** Exercise goal **
Copy the first line of the entries below and every line after it through the line containing "#### Overview". Do not include pictures.

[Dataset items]

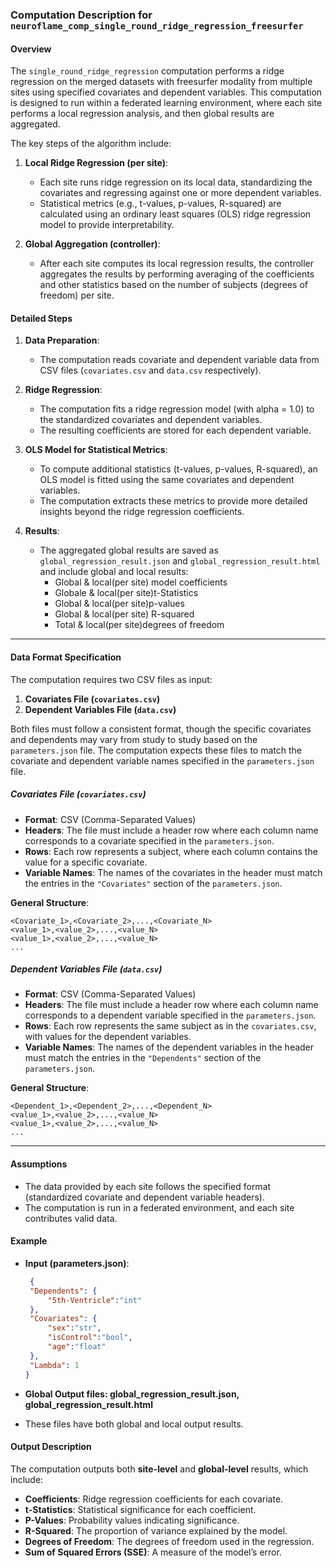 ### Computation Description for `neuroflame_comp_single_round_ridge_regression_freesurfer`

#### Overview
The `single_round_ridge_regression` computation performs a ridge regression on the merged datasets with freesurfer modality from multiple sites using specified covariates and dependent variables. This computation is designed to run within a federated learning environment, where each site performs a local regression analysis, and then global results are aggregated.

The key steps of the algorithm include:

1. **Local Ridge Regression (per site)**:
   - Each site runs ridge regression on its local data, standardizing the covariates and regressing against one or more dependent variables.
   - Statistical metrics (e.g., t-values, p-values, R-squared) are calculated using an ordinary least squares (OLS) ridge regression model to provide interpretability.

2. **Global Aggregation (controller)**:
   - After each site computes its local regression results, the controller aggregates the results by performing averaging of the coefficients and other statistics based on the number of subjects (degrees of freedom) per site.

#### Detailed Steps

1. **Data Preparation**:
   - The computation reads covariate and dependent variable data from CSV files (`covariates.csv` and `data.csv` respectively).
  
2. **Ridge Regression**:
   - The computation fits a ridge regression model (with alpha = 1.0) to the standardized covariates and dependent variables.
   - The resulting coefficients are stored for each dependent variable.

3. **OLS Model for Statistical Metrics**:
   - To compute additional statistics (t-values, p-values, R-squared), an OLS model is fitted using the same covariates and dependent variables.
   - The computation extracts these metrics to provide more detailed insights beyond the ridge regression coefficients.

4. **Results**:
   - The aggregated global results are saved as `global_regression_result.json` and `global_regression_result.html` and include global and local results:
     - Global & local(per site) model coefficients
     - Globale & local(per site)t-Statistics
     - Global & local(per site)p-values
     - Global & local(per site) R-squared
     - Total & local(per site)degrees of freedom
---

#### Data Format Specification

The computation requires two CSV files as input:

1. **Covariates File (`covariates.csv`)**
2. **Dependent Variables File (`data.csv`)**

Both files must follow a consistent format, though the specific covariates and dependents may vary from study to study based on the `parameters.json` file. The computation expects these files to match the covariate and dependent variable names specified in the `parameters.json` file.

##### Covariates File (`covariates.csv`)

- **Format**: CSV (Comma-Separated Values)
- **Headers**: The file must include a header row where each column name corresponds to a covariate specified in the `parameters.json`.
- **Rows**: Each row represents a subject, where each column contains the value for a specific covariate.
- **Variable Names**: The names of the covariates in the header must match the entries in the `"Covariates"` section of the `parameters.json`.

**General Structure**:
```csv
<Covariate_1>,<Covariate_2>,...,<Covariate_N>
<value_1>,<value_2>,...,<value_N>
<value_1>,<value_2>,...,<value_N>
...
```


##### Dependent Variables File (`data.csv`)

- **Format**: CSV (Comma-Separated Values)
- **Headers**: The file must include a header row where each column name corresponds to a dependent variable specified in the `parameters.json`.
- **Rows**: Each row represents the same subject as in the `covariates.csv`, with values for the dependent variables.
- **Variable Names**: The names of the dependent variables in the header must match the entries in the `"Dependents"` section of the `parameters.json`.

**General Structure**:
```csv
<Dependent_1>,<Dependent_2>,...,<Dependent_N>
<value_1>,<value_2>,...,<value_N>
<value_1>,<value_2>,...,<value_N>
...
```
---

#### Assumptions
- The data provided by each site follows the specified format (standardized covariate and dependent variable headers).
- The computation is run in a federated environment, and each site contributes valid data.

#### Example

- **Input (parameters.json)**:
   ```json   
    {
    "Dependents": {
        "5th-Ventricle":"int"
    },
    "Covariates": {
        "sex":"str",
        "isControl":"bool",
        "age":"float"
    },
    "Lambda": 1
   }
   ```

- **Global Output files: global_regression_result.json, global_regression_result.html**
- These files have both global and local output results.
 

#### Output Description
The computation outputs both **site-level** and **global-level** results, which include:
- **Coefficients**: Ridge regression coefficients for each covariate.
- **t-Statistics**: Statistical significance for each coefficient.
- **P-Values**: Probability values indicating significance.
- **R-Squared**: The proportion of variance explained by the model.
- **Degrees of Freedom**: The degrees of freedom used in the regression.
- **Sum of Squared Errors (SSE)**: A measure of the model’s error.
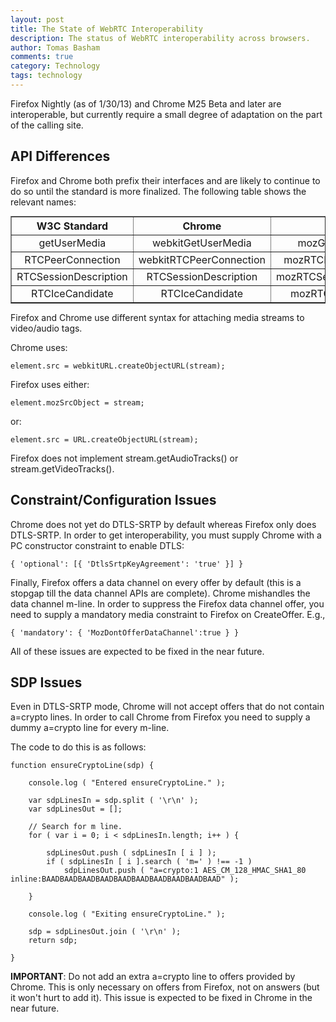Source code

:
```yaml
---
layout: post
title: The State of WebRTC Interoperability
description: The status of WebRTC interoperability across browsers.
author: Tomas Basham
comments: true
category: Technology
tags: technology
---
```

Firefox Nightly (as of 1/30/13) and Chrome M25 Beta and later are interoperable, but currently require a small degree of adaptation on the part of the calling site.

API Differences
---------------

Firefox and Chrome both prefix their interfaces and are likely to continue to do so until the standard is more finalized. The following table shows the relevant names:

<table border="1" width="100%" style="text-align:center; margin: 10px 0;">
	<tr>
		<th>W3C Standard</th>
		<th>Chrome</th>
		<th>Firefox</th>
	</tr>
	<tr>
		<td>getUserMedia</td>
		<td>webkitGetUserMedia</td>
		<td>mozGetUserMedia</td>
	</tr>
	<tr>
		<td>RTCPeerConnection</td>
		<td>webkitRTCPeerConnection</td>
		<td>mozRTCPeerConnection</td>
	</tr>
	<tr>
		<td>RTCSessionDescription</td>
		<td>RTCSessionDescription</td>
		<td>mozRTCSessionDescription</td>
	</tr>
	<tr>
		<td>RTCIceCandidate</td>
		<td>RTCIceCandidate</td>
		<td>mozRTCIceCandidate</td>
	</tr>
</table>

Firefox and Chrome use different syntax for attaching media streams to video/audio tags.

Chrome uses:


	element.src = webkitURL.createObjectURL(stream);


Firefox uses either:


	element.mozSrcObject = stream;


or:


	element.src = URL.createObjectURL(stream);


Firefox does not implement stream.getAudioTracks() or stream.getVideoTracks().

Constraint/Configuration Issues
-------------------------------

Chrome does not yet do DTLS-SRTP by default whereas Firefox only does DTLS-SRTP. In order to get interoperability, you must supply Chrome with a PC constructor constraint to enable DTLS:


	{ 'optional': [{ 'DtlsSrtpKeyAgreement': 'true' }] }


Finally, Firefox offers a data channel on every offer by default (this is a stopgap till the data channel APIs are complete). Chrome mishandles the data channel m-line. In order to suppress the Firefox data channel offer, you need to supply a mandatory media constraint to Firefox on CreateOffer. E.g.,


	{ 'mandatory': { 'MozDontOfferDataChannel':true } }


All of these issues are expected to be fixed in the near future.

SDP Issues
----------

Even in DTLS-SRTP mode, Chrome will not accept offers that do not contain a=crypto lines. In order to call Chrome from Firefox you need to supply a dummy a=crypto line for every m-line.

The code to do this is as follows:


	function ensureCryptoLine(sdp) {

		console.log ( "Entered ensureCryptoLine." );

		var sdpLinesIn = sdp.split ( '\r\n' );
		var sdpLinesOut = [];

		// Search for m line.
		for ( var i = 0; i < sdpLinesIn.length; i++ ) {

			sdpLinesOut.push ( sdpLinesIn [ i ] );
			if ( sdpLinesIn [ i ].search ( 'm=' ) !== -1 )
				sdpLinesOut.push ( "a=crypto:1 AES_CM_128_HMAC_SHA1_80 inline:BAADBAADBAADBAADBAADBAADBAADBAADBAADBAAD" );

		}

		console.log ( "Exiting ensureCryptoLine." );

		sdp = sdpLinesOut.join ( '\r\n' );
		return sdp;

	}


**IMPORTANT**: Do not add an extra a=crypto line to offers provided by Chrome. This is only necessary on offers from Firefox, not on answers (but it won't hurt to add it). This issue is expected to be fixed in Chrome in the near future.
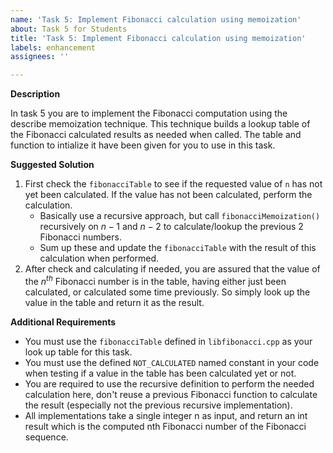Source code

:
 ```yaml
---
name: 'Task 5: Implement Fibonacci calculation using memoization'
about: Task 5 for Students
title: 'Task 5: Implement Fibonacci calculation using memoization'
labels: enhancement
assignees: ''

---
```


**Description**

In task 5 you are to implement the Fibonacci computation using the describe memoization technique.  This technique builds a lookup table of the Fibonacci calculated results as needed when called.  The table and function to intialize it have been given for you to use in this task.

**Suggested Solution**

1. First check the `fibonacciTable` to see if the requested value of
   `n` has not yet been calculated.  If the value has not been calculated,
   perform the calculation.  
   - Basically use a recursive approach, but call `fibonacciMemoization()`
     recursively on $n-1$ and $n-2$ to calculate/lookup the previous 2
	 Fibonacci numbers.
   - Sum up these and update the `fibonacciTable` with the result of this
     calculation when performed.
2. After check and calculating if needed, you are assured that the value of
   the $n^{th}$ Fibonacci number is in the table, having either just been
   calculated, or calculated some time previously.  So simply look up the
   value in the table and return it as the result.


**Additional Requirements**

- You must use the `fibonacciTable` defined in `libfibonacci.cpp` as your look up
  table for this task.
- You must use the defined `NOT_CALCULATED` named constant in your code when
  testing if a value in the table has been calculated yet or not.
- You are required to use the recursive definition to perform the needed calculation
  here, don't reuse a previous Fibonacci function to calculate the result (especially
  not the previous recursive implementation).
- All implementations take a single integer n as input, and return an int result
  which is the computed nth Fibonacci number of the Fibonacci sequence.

** Answer box **
 ### Computation Description for `neuroflame_comp_single_round_ridge_regression_freesurfer`

#### Overview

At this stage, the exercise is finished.